#### Your assignment
Exactly the lines below from the one with "- **SEO-friendly** : Structure" up to and including the one with "1. Allez dans" make up the answer, with nothing else added.

#### Saved data entries
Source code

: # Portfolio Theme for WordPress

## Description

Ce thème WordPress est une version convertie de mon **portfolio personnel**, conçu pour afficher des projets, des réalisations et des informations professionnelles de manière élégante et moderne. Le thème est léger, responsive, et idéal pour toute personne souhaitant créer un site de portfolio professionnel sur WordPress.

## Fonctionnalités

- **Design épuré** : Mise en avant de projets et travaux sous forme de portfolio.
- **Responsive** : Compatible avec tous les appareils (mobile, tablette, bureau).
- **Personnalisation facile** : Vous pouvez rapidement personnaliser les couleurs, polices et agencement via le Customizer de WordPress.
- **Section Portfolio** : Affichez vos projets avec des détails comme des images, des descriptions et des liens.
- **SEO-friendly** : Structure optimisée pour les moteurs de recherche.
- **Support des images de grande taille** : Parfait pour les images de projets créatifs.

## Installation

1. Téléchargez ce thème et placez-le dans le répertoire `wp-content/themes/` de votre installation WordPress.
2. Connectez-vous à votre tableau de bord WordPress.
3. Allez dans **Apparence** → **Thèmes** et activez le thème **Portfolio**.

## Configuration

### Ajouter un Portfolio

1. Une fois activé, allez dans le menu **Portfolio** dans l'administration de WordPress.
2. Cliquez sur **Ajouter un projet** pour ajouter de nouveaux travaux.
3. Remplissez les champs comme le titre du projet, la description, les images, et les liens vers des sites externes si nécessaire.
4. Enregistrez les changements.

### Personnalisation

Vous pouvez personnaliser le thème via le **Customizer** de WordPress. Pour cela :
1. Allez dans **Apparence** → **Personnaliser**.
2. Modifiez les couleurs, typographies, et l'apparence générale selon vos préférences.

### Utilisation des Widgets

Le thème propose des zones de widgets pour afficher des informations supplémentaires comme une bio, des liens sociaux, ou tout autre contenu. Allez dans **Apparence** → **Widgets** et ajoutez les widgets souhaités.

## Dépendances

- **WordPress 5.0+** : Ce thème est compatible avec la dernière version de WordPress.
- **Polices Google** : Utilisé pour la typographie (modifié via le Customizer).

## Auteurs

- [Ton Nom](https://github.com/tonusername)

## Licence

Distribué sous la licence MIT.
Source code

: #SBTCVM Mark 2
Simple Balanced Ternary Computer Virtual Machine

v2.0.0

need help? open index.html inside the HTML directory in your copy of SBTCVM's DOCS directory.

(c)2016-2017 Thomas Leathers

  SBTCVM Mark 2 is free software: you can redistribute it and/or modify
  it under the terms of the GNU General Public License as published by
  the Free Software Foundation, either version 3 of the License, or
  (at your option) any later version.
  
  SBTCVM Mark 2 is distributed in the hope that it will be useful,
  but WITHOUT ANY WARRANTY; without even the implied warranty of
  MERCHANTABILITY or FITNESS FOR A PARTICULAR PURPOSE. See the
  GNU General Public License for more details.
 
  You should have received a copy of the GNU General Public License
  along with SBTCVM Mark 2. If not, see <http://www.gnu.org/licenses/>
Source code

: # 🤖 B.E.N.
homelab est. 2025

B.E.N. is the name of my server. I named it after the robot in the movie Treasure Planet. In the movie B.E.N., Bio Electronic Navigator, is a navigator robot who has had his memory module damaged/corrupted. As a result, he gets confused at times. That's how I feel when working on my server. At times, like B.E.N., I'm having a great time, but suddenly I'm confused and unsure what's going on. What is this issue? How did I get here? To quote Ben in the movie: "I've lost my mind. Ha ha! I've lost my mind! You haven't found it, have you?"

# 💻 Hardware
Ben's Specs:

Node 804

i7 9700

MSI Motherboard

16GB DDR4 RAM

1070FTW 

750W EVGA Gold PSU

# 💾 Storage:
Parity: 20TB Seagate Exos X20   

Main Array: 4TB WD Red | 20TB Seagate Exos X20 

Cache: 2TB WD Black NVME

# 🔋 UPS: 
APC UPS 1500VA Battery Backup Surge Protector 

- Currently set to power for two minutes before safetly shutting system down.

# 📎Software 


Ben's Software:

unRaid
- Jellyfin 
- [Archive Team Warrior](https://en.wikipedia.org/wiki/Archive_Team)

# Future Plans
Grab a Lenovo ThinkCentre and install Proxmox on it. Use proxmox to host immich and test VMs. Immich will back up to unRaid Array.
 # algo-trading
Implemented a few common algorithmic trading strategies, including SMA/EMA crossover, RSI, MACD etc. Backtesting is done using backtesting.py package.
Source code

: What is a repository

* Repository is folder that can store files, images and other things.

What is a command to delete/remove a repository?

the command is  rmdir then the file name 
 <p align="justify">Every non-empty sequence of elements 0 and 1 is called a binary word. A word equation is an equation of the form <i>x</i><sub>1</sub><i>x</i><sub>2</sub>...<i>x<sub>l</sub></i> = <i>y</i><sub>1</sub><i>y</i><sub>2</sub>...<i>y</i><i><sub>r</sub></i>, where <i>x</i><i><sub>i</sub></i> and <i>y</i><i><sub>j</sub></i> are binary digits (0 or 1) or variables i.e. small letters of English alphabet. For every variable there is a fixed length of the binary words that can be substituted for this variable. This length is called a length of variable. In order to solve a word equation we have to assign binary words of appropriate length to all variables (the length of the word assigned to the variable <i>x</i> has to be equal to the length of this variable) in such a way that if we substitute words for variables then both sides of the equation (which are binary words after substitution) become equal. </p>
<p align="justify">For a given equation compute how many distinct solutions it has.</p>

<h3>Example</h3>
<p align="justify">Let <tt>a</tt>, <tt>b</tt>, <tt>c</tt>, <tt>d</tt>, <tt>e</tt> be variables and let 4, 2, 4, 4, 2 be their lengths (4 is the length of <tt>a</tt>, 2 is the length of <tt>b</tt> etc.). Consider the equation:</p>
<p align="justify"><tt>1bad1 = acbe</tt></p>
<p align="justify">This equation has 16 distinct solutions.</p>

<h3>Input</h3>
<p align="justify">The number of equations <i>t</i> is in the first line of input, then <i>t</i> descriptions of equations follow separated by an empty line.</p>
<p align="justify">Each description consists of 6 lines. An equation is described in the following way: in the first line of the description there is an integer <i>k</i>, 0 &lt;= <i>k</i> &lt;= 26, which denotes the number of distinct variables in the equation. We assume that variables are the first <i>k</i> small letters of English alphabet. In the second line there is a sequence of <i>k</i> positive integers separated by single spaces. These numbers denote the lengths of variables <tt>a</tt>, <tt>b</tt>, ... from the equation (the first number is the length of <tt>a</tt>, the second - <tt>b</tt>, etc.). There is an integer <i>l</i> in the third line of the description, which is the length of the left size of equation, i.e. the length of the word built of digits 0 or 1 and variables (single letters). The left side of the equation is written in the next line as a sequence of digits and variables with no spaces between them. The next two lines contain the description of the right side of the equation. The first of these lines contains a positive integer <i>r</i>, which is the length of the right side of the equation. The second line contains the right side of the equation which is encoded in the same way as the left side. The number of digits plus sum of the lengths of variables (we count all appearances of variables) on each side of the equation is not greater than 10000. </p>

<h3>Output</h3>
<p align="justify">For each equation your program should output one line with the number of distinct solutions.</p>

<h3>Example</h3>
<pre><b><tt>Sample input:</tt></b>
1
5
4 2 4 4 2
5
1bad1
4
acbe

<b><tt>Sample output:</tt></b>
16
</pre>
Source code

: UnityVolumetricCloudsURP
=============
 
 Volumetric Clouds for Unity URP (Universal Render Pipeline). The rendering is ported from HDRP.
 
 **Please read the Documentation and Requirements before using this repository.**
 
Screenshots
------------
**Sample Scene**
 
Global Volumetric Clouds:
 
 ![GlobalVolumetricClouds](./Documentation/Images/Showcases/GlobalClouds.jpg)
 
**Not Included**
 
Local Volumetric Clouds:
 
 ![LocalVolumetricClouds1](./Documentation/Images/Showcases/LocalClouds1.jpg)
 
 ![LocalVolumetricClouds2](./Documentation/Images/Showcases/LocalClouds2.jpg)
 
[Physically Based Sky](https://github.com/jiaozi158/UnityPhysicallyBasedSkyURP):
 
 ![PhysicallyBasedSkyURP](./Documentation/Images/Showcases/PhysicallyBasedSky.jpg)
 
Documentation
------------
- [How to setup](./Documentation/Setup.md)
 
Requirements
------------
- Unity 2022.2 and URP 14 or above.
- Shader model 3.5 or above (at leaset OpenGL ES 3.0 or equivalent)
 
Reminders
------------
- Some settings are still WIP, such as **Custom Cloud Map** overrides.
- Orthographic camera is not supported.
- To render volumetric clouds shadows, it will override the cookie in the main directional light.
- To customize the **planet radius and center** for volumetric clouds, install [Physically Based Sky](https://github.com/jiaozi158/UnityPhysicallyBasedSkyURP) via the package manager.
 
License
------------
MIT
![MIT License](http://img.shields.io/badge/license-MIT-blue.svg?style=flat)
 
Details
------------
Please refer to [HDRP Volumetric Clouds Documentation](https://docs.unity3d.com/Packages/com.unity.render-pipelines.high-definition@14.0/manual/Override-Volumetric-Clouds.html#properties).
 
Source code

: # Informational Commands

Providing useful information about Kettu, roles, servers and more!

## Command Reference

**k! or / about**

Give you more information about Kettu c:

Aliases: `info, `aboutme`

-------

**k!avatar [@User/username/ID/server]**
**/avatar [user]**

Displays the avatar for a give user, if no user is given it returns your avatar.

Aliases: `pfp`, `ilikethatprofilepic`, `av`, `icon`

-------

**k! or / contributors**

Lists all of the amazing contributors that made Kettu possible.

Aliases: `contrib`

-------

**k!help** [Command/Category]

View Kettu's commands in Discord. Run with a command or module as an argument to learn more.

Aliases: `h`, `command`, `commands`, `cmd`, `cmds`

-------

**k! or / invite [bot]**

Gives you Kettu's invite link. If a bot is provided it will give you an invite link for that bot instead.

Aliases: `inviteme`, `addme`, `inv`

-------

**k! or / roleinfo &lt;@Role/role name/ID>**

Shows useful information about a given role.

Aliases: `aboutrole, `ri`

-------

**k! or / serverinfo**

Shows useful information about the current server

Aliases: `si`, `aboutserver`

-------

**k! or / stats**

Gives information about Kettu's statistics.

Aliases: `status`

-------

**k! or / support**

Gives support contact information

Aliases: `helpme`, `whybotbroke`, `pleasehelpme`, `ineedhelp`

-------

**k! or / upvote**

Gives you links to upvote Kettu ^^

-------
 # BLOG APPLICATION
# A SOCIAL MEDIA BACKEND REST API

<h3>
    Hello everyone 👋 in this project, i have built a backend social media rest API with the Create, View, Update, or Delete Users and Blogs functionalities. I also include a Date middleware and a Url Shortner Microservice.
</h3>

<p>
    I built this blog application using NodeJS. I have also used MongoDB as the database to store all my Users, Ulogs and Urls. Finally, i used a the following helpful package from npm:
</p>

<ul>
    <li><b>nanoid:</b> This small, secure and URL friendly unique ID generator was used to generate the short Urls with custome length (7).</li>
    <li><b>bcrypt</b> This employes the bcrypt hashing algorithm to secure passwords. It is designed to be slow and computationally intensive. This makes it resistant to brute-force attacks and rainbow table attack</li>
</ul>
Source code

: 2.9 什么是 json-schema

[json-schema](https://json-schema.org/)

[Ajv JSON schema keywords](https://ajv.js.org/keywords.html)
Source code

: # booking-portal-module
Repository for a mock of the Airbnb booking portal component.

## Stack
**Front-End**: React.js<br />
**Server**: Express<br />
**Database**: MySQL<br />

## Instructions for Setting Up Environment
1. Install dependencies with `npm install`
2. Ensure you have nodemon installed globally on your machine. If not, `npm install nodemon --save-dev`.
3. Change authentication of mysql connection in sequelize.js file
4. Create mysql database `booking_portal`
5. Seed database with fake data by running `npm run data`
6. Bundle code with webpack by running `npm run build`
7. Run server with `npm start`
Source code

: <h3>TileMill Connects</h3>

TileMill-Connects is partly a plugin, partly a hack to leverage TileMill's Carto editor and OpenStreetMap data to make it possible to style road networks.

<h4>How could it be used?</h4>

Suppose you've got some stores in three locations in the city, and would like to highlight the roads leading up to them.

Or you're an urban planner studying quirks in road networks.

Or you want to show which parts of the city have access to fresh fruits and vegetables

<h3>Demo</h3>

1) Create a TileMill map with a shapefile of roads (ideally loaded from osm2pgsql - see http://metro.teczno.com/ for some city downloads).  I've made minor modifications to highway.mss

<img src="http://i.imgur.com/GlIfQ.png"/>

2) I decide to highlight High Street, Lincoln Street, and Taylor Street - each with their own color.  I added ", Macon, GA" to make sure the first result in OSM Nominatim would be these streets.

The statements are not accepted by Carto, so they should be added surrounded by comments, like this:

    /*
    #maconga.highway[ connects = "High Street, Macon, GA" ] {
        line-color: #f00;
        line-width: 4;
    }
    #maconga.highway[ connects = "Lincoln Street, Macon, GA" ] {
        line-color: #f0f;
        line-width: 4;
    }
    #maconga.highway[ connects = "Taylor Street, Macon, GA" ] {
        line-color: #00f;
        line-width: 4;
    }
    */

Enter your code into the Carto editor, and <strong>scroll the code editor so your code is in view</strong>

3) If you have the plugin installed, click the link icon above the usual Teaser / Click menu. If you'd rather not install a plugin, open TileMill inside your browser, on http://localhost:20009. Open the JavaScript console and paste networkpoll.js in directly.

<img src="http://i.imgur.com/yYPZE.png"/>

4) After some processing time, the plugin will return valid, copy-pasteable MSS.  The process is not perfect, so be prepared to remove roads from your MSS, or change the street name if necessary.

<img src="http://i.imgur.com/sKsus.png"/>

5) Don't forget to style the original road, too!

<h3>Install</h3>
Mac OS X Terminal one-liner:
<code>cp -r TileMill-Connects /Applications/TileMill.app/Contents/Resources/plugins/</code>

#### Answer for this exercise
- **SEO-friendly** : Structure optimisée pour les moteurs de recherche.
- **Support des images de grande taille** : Parfait pour les images de projets créatifs.

## Installation

1. Téléchargez ce thème et placez-le dans le répertoire `wp-content/themes/` de votre installation WordPress.
2. Connectez-vous à votre tableau de bord WordPress.
3. Allez dans **Apparence** → **Thèmes** et activez le thème **Portfolio**.

## Configuration

### Ajouter un Portfolio

1. Une fois activé, allez dans le menu **Portfolio** dans l'administration de WordPress.
2. Cliquez sur **Ajouter un projet** pour ajouter de nouveaux travaux.
3. Remplissez les champs comme le titre du projet, la description, les images, et les liens vers des sites externes si nécessaire.
4. Enregistrez les changements.

### Personnalisation

Vous pouvez personnaliser le thème via le **Customizer** de WordPress. Pour cela :
1. Allez dans **Apparence** → **Personnaliser**.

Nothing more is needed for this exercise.